Supplied material ▸
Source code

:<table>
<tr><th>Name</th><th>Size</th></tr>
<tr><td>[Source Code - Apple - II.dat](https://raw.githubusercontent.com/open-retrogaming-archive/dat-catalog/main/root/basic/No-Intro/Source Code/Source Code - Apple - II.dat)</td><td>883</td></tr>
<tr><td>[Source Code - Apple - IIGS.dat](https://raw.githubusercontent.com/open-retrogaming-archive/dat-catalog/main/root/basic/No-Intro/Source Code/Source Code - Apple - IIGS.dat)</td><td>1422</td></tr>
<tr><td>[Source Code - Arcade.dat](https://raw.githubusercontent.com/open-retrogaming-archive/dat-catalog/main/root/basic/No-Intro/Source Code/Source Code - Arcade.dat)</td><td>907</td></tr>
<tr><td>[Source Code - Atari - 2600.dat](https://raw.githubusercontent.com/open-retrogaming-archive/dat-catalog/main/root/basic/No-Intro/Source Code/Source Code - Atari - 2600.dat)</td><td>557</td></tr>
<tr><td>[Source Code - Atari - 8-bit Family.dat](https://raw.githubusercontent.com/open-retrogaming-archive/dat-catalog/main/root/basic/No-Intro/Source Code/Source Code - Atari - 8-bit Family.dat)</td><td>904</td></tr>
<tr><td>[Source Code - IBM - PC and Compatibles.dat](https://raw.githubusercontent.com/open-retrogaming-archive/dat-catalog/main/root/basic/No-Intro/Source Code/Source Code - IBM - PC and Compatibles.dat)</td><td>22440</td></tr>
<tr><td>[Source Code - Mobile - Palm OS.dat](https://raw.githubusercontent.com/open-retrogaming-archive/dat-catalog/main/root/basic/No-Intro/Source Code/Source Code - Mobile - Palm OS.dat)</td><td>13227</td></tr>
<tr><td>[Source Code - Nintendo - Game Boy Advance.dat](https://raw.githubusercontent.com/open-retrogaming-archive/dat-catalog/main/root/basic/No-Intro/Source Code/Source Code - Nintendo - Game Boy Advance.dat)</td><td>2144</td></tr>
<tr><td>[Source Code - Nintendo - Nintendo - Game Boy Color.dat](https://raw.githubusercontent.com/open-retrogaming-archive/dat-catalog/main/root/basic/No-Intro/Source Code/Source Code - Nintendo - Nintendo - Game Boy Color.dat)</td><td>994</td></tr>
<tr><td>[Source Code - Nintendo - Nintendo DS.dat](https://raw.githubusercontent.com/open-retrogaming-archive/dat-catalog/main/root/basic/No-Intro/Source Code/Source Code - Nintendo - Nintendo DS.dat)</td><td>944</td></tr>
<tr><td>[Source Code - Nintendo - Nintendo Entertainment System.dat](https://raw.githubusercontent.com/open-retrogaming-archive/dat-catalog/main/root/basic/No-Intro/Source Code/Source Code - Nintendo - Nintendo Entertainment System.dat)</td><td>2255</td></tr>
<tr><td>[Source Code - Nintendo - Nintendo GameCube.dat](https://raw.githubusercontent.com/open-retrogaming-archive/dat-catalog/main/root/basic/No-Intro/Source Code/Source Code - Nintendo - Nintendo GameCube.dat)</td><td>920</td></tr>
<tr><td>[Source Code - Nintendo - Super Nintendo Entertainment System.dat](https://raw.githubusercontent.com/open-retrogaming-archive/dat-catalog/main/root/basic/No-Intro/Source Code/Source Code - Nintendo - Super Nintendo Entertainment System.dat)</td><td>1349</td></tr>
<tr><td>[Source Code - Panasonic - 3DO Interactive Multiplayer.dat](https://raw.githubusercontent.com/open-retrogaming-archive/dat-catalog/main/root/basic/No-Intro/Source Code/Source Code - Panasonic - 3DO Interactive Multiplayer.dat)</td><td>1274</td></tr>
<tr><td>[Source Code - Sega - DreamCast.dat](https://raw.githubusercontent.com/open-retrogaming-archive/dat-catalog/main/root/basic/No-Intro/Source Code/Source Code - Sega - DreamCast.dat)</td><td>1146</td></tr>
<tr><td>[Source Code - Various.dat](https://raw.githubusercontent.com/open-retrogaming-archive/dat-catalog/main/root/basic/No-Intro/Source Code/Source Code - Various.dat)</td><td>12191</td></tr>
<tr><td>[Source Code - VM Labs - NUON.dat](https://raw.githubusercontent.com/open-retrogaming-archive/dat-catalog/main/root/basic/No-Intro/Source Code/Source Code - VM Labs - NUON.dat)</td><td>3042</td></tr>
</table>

Problem to work on ▸
Exact transcription of the records is all that is wanted.

Response to this task ▸
Source code

:<table>
<tr><th>Name</th><th>Size</th></tr>
<tr><td>[Source Code - Apple - II.dat](https://raw.githubusercontent.com/open-retrogaming-archive/dat-catalog/main/root/basic/No-Intro/Source Code/Source Code - Apple - II.dat)</td><td>883</td></tr>
<tr><td>[Source Code - Apple - IIGS.dat](https://raw.githubusercontent.com/open-retrogaming-archive/dat-catalog/main/root/basic/No-Intro/Source Code/Source Code - Apple - IIGS.dat)</td><td>1422</td></tr>
<tr><td>[Source Code - Arcade.dat](https://raw.githubusercontent.com/open-retrogaming-archive/dat-catalog/main/root/basic/No-Intro/Source Code/Source Code - Arcade.dat)</td><td>907</td></tr>
<tr><td>[Source Code - Atari - 2600.dat](https://raw.githubusercontent.com/open-retrogaming-archive/dat-catalog/main/root/basic/No-Intro/Source Code/Source Code - Atari - 2600.dat)</td><td>557</td></tr>
<tr><td>[Source Code - Atari - 8-bit Family.dat](https://raw.githubusercontent.com/open-retrogaming-archive/dat-catalog/main/root/basic/No-Intro/Source Code/Source Code - Atari - 8-bit Family.dat)</td><td>904</td></tr>
<tr><td>[Source Code - IBM - PC and Compatibles.dat](https://raw.githubusercontent.com/open-retrogaming-archive/dat-catalog/main/root/basic/No-Intro/Source Code/Source Code - IBM - PC and Compatibles.dat)</td><td>22440</td></tr>
<tr><td>[Source Code - Mobile - Palm OS.dat](https://raw.githubusercontent.com/open-retrogaming-archive/dat-catalog/main/root/basic/No-Intro/Source Code/Source Code - Mobile - Palm OS.dat)</td><td>13227</td></tr>
<tr><td>[Source Code - Nintendo - Game Boy Advance.dat](https://raw.githubusercontent.com/open-retrogaming-archive/dat-catalog/main/root/basic/No-Intro/Source Code/Source Code - Nintendo - Game Boy Advance.dat)</td><td>2144</td></tr>
<tr><td>[Source Code - Nintendo - Nintendo - Game Boy Color.dat](https://raw.githubusercontent.com/open-retrogaming-archive/dat-catalog/main/root/basic/No-Intro/Source Code/Source Code - Nintendo - Nintendo - Game Boy Color.dat)</td><td>994</td></tr>
<tr><td>[Source Code - Nintendo - Nintendo DS.dat](https://raw.githubusercontent.com/open-retrogaming-archive/dat-catalog/main/root/basic/No-Intro/Source Code/Source Code - Nintendo - Nintendo DS.dat)</td><td>944</td></tr>
<tr><td>[Source Code - Nintendo - Nintendo Entertainment System.dat](https://raw.githubusercontent.com/open-retrogaming-archive/dat-catalog/main/root/basic/No-Intro/Source Code/Source Code - Nintendo - Nintendo Entertainment System.dat)</td><td>2255</td></tr>
<tr><td>[Source Code - Nintendo - Nintendo GameCube.dat](https://raw.githubusercontent.com/open-retrogaming-archive/dat-catalog/main/root/basic/No-Intro/Source Code/Source Code - Nintendo - Nintendo GameCube.dat)</td><td>920</td></tr>
<tr><td>[Source Code - Nintendo - Super Nintendo Entertainment System.dat](https://raw.githubusercontent.com/open-retrogaming-archive/dat-catalog/main/root/basic/No-Intro/Source Code/Source Code - Nintendo - Super Nintendo Entertainment System.dat)</td><td>1349</td></tr>
<tr><td>[Source Code - Panasonic - 3DO Interactive Multiplayer.dat](https://raw.githubusercontent.com/open-retrogaming-archive/dat-catalog/main/root/basic/No-Intro/Source Code/Source Code - Panasonic - 3DO Interactive Multiplayer.dat)</td><td>1274</td></tr>
<tr><td>[Source Code - Sega - DreamCast.dat](https://raw.githubusercontent.com/open-retrogaming-archive/dat-catalog/main/root/basic/No-Intro/Source Code/Source Code - Sega - DreamCast.dat)</td><td>1146</td></tr>
<tr><td>[Source Code - Various.dat](https://raw.githubusercontent.com/open-retrogaming-archive/dat-catalog/main/root/basic/No-Intro/Source Code/Source Code - Various.dat)</td><td>12191</td></tr>
<tr><td>[Source Code - VM Labs - NUON.dat](https://raw.githubusercontent.com/open-retrogaming-archive/dat-catalog/main/root/basic/No-Intro/Source Code/Source Code - VM Labs - NUON.dat)</td><td>3042</td></tr>
</table>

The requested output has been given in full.